The term “assignment” refers to the transfer of rights vested in the owner of an IP to other entity or person. It is basically a sale and purchase of IP rights. The IP may include copyrights, patents, trademarks, industrial designs or geographical indications. The person who assigns the IP is known as the Assignor and the person to whom such IP is assigned is known as the Assignee. Assignment is different from licensing as the former facilitates the transfer of ownership of such IP for indefinite or limited time period while the latter allows the transfer of limited rights for a particular amount of time and ownership is not actually transferred.
Standard Terms & Conditions of an IPAA
- It should be in writing,
- Requirements of a valid contract to be fulfilled under the Indian Contract Act, 1872,
- Identification of the assignor and assignee,
- Definitions containing general and technical terms used throughout the contract,
- Duly mention the IP to be assigned,
- It must specify all the rights (economic and moral) and obligations assigned to the assignee,
- Mention the liability and warranty in regards to the ownership of such IP,
- Indemnification in case the IP is infringed on a third party’s rights,
- The time duration of such assignment,
- Territorial extent of the assignment,
- Governing law over such agreement and dispute resolution,
- Payment of Stamp Duty on such assignment,
- A lump-sum amount or royalty payable to the assignor,
- Attachment of the list and description of IPs to be assigned.
Important Points to Remember
- Registration of IPAA for copyright is not compulsory.
- IPAA for geographical indication is expressly prohibited by law.

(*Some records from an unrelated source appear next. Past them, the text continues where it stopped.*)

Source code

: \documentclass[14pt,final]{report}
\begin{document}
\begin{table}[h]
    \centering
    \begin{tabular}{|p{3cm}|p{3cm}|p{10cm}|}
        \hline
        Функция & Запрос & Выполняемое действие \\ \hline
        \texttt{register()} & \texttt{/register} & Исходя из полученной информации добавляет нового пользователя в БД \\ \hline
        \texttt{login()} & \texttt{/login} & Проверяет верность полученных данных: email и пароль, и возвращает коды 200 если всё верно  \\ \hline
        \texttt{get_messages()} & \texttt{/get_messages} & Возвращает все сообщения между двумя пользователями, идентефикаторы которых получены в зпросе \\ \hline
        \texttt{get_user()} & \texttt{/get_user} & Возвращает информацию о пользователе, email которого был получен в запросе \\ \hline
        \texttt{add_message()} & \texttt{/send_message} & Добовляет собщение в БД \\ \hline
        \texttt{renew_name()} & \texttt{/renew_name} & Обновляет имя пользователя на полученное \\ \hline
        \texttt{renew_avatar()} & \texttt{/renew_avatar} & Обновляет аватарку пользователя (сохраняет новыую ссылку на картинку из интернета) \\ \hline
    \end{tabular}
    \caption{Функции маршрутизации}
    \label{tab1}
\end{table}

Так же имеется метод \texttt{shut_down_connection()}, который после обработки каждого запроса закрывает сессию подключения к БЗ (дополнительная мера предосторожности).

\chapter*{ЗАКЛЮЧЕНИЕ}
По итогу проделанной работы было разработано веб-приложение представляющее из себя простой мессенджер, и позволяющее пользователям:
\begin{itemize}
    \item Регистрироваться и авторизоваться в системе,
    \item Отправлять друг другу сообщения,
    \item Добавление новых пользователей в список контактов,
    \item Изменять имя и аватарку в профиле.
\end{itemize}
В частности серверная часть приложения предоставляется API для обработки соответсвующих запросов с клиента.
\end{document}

- Non-Payment of Stamp Duty does not invalidate the agreement.
Statutory Law References
- Sec. 2(h) of the Indian Contract Act, 1872
- Sec. 2(4) and 23 of the Indian Stamp Act, 1899
- Sec. 18, 19 & 19A of the Copyright Act, 1957
- Sec. 69 & 70 of the Patents Act, 1970
- Sec. 37 - 43 of the Trademarks Act, 1999
- Sec. 24 of the Geographical Indications of Goods (Registration and Protection) Act, 1999
- Sec. 30 of the Designs Act, 2000
- Sec. 21-24 of the Semiconductor Integrated Circuits Layouts Design Act, 2000
- Sec. 16 & 18 Plant Varieties and Farmers Rights Act, 2001
Important Do(s) and Don't(s)
- Before IPAA, it is better to conclude a Non-Disclosure Agreement in regards to the concerned IP,
- Register the IPAA with the concerned IP office with respect to the type of IP,
- For assignee, it is feasible to analyze the risks and due diligence involved in the assignment of IP so as to verify its ownership,
- Perform a valuation of the IP to be assigned in order to obtain a fair market price.
- Above all, lawyer consultation is necessary to draft the agreement so as to review the legalities.